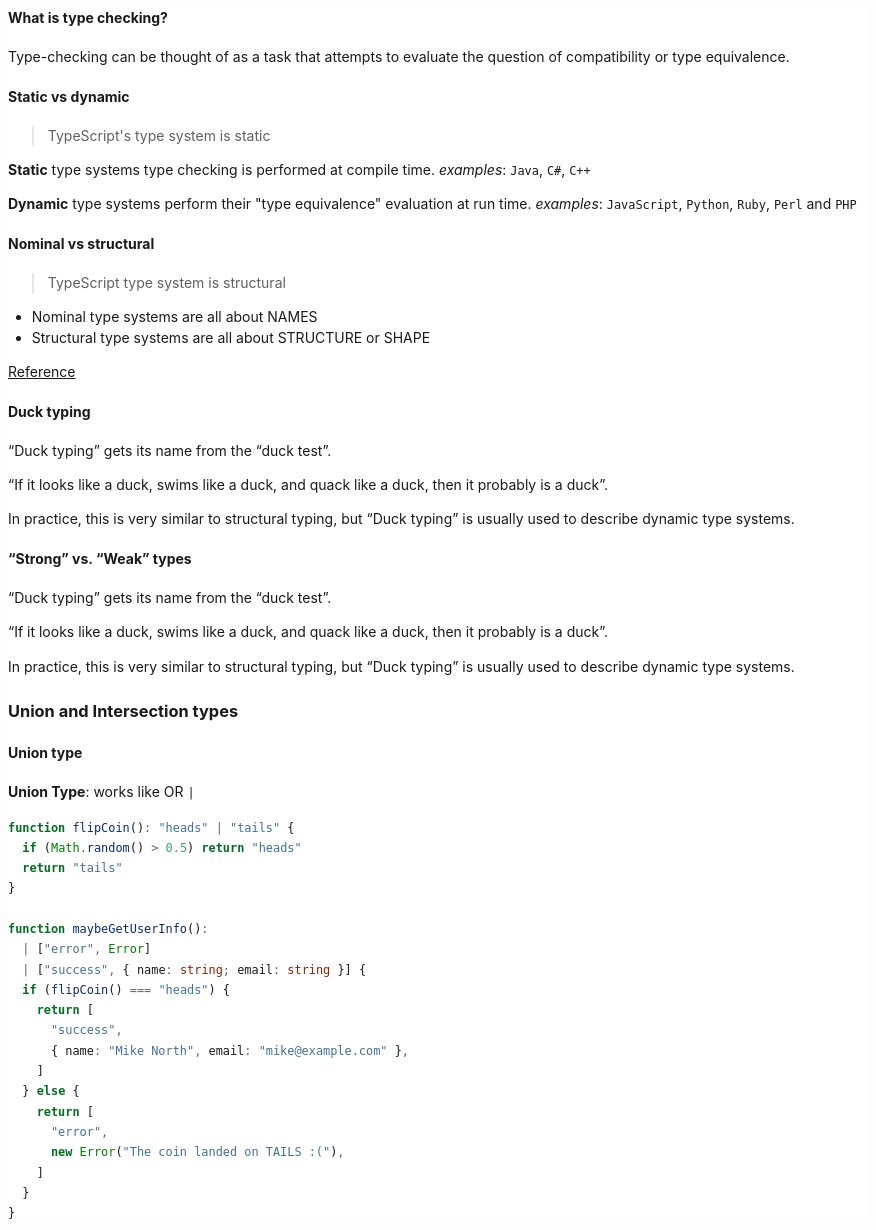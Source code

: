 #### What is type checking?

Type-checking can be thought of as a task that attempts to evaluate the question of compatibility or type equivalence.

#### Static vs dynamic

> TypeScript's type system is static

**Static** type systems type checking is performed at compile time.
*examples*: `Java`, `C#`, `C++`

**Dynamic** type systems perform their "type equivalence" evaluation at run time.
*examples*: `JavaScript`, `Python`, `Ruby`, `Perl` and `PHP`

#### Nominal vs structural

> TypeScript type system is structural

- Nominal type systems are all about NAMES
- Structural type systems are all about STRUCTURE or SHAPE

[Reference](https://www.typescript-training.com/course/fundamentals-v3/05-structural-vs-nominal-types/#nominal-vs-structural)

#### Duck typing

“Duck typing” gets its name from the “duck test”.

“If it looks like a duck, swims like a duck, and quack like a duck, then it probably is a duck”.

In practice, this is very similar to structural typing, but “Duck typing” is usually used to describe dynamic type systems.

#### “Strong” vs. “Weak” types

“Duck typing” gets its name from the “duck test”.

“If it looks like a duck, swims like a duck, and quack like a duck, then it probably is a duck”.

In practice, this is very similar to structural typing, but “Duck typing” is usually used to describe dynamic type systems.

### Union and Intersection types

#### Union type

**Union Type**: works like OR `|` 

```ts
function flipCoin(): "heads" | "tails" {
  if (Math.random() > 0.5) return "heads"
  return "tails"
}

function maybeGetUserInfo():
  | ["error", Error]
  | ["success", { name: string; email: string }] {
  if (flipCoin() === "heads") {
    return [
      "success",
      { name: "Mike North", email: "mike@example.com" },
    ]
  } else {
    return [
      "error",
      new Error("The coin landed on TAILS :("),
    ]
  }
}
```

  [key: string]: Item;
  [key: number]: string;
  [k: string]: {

◇ ◇ ◇

## Goal of the exercise
Copy nothing but the lines from the top of the material through the line holding "- Nominal type systems are all about NAMES", exactly as written; omit pictures.

## Answer below
Source code

: #### What is type checking?

Type-checking can be thought of as a task that attempts to evaluate the question of compatibility or type equivalence.

#### Static vs dynamic

> TypeScript's type system is static

**Static** type systems type checking is performed at compile time.
*examples*: `Java`, `C#`, `C++`

**Dynamic** type systems perform their "type equivalence" evaluation at run time.
*examples*: `JavaScript`, `Python`, `Ruby`, `Perl` and `PHP`

#### Nominal vs structural

> TypeScript type system is structural

- Nominal type systems are all about NAMES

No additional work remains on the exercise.